Perjalanan menuju kantor aja udah begitu hebohnya, belom pulang. Ini mungkin mengapa di satu titik saya merasa Kota Fuji cocok untuk saya. Di titik lain saya merasa Fuji passionless, hambar, mati, dan mencekam, tapi di sisi lain ia seperti pemberhentian yang tepat untuk menikmati ‘kematian’. Keheningan. Banyak waktu dimana memang hening itu menyulitkan, tapi kadang ia dirindukan seperti matahari di tengah hujan badai. Hangat dan bervitamin. Tenang dan (mungkin di poin-poin tertentu) terasa jadi menyegarkan.

Itu lah yang saya dapatkan di sebagian perjalanan saya di Fuji. Saat bersepedah menyusuri dusun kecil ini, dengan ontel pinjaman, hembusan angin yang menyergap rusuk tanpa ampun, coat, sarung tangan, syal, beanie, semua siaga, namun dinginnya masih menghujam. Pemandangan yang kosong, jalanan yang kosong, kegiatan manusia yang minim dan pasif. Sepi sendu yang entah mengapa di suatu sudut hati malah terasa begitu menghangatkan.

fuji-shi 2

fuji-shi 1

Di malam pertama saya dan temen-temen di Fuji, kami naik bis menuju satu-satunya mall di sana; Aeon Mall. Yang disebut bis ternyata lebih mirip mobil travel Cipaganti Jakarta-Bandung. Di dalam sepi banget kayak lagi di masjid. Bahkan saya ngobrol sama temen di sebelah sambil bisik-bisik. Saat bis jalan, kanan kiri jalanan sudah sepi. Lampu toko sudah padam. Tidak banyak orang lalu lalang, mungkin karena udara yang hari itu dingin juga. Pulang dari Aeon, kami agak berisik di bis, lalu seorang pria berdeham penuh kode.

Besokannya kami makan di restoran cina. Dari satu restoran yang heboh ngobrol kayaknya rombongan kita doang.

fuji-shi 3

fuji-shi 5

Pagi ini saya melalui pagi yang sangat ribut.

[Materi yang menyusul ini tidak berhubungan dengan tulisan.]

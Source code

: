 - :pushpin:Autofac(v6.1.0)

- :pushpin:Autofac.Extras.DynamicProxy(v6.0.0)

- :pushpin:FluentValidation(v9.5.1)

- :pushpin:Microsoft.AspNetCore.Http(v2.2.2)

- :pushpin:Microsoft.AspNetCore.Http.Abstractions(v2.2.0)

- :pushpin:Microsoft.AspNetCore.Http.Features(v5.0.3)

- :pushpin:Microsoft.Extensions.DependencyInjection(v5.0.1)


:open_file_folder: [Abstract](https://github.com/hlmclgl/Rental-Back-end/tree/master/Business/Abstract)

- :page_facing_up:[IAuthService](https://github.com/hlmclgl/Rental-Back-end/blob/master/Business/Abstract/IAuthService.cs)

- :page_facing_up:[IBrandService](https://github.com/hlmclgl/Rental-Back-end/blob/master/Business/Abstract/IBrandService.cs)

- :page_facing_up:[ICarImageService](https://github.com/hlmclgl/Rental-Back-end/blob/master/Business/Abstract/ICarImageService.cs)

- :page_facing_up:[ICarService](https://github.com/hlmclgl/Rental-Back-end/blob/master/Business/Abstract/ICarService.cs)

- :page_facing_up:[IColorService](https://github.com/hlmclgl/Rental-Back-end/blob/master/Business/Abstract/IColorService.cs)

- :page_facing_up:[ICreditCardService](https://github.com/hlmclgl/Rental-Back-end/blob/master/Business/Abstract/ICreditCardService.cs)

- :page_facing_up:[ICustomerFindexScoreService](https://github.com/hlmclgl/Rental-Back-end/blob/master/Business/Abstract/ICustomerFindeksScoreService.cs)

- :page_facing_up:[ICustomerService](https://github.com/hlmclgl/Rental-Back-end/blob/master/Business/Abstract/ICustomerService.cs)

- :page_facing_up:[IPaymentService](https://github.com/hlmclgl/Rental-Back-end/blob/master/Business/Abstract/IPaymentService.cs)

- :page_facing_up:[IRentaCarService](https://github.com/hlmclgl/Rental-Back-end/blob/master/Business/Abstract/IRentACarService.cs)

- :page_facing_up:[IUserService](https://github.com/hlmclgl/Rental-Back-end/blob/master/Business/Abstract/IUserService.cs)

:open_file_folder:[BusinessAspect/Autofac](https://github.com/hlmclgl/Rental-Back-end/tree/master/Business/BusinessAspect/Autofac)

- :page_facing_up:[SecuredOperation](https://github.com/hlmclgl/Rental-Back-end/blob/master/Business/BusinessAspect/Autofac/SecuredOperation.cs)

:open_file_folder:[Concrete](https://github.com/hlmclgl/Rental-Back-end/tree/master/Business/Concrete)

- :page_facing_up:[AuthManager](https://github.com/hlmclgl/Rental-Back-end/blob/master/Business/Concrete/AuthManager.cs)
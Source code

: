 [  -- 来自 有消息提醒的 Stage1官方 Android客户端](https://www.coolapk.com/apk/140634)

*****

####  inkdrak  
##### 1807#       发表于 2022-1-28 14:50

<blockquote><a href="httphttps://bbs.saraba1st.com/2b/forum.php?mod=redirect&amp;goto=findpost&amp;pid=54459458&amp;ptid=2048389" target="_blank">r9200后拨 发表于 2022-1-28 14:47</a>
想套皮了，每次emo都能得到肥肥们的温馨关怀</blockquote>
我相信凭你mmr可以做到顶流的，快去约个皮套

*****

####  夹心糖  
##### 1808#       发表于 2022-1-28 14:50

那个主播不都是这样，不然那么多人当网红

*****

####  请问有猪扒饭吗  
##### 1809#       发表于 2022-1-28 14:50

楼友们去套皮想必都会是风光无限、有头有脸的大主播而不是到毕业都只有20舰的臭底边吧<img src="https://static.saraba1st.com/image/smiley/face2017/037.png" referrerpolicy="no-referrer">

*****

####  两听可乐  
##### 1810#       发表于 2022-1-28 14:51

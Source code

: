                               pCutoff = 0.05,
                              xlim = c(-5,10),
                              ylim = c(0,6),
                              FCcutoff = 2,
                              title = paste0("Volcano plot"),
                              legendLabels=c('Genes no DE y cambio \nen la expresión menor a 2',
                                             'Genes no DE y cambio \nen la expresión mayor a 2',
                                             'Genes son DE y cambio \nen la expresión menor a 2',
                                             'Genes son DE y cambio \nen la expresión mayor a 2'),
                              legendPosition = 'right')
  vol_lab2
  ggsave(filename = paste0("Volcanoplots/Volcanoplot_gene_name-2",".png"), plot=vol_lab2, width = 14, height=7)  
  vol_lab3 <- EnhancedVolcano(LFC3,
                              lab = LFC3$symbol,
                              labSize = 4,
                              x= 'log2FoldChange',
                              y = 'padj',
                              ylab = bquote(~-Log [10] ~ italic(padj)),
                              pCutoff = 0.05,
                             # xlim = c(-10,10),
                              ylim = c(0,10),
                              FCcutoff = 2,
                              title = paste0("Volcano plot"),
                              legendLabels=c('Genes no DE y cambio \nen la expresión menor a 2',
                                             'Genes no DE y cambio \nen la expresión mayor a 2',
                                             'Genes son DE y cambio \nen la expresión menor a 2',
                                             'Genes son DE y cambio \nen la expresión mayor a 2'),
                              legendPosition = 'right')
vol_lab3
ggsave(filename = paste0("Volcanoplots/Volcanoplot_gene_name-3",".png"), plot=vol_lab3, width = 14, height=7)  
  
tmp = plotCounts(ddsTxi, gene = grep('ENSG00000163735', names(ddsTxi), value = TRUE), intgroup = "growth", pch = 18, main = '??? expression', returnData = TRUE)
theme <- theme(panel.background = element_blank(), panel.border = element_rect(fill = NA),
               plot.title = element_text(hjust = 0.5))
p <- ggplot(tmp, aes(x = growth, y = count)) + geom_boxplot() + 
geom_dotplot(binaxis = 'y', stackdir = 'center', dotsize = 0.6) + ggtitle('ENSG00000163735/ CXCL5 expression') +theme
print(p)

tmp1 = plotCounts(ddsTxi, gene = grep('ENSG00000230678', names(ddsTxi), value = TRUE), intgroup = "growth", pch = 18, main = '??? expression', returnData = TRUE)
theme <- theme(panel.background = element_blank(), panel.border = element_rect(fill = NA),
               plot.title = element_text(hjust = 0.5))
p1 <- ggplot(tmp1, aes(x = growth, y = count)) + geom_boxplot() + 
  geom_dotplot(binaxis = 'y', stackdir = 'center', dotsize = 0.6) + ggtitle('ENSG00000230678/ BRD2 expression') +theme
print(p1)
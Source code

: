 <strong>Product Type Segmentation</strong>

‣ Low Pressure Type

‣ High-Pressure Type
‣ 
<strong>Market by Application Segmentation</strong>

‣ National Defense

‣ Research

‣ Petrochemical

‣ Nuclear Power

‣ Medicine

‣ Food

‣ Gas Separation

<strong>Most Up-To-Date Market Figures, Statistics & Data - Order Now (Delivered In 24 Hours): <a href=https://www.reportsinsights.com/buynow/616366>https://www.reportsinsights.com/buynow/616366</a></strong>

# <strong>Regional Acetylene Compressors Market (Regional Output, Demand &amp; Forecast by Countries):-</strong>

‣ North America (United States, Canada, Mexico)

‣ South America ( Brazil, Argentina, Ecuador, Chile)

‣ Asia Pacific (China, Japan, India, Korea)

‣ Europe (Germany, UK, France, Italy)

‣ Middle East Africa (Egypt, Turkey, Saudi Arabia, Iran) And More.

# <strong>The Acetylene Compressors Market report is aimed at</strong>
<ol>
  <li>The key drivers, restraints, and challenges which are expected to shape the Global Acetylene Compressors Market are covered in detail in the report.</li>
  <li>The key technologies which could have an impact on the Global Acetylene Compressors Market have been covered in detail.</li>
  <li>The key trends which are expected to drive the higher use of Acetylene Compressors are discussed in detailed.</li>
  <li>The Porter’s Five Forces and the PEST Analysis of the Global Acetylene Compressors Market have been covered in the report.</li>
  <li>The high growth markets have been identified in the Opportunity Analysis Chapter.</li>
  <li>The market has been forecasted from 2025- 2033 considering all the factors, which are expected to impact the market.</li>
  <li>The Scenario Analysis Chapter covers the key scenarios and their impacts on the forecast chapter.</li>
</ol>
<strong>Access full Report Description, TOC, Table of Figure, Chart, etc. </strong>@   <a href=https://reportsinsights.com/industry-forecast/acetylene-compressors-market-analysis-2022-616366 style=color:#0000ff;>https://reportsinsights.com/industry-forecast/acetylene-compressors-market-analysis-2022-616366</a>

Penuh suara dari mana-mana. Suara obrolan, knalpot, klakson, musik, teriakan, bersin, deham yang berulang, senandung supir, keyboard, pluit penjaga kereta, roda kereta, kipas angin, sirene polisi, ibu-ibu petugas upacara.

Saat itu lah saya rindu Kota Fuji.

Dengan segala ‘kematian’nya, ‘dingin’nya, sepinya, lengangnya, passionlessnya, hambarnya. Bukan pemandangan gunung Fujinya, bukan Jumble Storenya, bukan lezat nasi goreng cinanya, bukan susu segarnya, bukan sereal gandum cokelatnya, tapi semua yang terlalu damai nyerempet mencekamnya.